======== Data for this task

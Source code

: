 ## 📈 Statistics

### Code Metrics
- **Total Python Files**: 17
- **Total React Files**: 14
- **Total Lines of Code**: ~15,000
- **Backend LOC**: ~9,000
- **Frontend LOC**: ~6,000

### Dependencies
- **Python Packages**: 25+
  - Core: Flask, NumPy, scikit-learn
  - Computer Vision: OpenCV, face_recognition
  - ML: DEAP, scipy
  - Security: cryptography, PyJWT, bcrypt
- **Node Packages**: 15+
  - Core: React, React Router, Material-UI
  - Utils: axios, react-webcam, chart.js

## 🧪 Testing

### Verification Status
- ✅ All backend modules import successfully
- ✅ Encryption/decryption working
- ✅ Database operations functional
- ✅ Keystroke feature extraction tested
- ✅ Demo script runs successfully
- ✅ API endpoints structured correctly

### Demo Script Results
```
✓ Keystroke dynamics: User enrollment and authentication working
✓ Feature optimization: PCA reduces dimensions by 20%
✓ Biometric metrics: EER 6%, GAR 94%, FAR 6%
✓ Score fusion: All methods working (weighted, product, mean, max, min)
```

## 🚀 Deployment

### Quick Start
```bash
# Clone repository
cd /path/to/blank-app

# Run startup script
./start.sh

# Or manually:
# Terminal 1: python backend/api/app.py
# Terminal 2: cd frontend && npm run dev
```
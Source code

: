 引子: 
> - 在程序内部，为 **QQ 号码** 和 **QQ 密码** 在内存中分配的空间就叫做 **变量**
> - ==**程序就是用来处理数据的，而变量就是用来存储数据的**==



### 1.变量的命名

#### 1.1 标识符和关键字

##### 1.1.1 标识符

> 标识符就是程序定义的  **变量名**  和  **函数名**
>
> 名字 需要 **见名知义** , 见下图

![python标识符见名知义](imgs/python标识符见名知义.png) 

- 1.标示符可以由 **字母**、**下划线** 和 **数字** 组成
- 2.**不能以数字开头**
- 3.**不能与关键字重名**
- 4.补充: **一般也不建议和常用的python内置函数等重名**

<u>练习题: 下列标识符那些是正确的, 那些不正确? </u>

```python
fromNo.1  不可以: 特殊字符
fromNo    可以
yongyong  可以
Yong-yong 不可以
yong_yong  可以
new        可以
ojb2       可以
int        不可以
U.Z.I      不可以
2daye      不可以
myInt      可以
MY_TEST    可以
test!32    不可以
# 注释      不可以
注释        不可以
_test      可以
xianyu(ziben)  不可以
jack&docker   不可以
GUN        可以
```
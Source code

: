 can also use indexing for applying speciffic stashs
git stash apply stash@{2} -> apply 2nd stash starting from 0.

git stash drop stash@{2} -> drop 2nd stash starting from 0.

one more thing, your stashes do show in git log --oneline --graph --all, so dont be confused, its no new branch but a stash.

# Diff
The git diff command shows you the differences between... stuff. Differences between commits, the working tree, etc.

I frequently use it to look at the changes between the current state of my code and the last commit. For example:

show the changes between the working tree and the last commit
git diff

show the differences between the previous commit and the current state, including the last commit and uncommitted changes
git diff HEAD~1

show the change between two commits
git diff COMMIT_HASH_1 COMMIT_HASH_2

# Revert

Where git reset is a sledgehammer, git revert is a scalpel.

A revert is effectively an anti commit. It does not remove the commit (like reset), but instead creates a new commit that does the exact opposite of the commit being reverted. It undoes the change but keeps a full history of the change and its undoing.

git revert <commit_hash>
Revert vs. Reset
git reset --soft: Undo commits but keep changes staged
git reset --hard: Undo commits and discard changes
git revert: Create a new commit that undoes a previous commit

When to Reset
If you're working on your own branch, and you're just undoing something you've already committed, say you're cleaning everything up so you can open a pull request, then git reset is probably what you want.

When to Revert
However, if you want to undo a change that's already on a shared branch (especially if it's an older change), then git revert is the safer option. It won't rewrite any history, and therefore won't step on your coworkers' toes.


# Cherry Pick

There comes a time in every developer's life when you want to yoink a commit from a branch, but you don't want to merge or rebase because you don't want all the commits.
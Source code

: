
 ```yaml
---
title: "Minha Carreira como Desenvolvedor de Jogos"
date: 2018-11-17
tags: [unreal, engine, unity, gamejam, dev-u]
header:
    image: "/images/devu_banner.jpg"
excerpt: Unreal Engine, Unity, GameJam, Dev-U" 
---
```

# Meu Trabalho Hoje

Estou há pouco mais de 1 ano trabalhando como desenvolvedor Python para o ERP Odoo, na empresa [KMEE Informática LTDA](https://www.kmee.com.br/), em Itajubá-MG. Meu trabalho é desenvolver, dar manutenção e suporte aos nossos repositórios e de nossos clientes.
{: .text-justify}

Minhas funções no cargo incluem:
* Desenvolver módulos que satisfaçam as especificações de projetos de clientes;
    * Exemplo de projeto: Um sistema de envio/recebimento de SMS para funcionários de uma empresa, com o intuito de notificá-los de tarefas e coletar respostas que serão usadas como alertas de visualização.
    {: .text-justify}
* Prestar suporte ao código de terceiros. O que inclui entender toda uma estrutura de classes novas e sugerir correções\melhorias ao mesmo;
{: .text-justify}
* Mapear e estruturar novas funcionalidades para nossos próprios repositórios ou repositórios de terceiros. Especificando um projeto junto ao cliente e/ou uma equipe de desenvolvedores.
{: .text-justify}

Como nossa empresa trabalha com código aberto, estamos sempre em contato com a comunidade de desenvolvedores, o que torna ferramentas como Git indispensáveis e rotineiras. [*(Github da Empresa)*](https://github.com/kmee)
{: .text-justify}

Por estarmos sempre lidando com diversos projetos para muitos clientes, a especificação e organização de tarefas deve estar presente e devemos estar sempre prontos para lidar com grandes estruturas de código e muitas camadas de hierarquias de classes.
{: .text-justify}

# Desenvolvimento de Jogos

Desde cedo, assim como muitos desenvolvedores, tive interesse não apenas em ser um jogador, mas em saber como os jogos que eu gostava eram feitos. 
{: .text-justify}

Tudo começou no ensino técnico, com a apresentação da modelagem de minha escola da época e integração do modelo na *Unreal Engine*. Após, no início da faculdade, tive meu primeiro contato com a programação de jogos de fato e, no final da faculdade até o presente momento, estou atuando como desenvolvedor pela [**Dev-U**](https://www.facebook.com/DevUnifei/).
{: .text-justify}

================

Above are the records; report each line in them that includes the word "differences".

Task result:
The git diff command shows you the differences between... stuff. Differences between commits, the working tree, etc.
show the differences between the previous commit and the current state, including the last commit and uncommitted changes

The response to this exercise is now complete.